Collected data
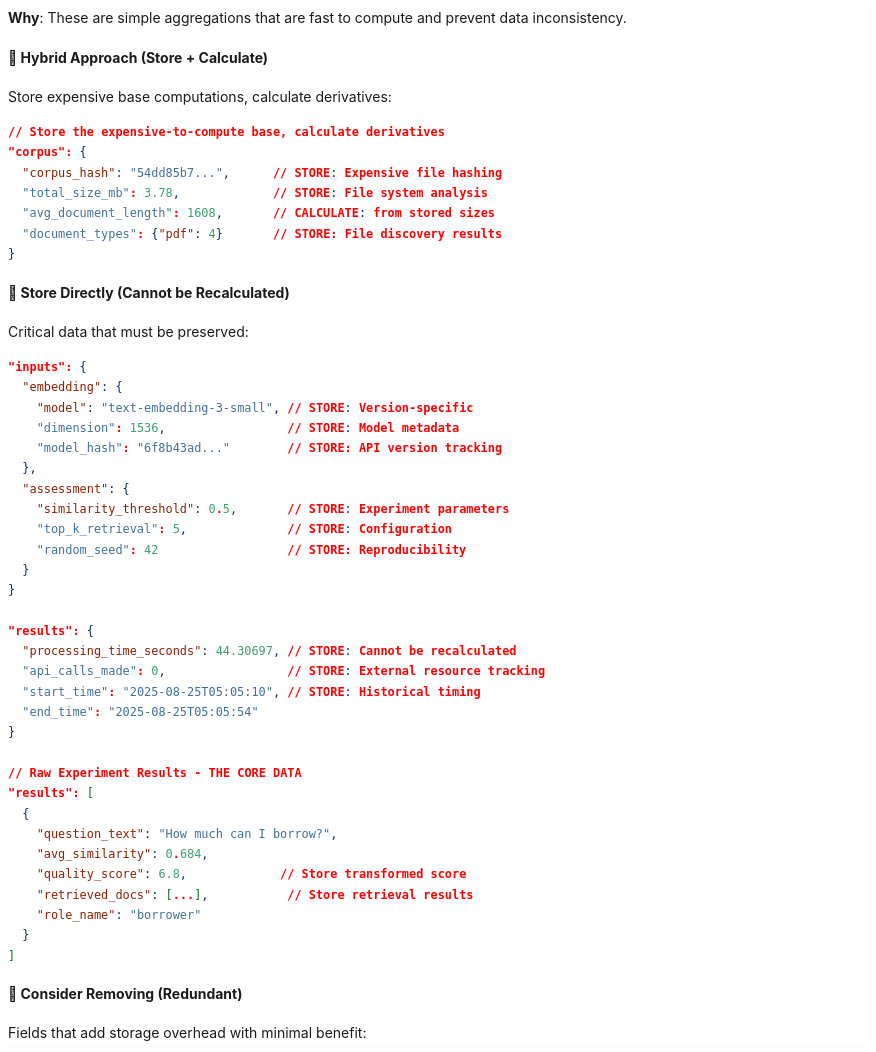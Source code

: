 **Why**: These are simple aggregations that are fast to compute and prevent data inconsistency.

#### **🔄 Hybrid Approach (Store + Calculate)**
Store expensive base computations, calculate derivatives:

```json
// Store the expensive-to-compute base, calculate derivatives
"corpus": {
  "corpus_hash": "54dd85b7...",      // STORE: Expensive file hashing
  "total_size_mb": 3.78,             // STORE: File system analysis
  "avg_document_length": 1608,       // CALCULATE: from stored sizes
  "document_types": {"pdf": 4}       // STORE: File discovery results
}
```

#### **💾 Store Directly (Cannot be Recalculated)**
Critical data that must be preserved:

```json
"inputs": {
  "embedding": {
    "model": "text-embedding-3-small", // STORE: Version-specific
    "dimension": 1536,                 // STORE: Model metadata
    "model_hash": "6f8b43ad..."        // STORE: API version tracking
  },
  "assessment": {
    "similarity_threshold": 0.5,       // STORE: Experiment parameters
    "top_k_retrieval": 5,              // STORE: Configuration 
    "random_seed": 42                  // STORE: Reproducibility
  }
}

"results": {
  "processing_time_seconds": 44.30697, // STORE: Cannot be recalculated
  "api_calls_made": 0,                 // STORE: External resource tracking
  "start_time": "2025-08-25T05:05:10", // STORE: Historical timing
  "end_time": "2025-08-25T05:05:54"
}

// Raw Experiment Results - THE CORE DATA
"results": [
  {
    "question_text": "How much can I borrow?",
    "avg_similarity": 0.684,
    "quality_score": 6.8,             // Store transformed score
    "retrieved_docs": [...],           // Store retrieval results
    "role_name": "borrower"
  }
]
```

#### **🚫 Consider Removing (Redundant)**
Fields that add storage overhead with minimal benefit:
...
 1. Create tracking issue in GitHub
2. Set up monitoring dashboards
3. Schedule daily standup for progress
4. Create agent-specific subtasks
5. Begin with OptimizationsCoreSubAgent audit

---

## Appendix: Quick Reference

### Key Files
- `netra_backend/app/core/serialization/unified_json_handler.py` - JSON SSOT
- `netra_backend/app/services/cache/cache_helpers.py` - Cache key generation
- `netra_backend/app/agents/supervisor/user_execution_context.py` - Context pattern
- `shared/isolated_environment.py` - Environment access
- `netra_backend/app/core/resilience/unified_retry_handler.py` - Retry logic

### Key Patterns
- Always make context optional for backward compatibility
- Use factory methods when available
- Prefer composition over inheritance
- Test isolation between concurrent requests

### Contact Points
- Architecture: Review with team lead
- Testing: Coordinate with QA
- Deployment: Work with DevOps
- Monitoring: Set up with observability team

→ Work instructions:
For each line above that includes "derivatives", copy the line.

→ Finished task:
Store expensive base computations, calculate derivatives:
// Store the expensive-to-compute base, calculate derivatives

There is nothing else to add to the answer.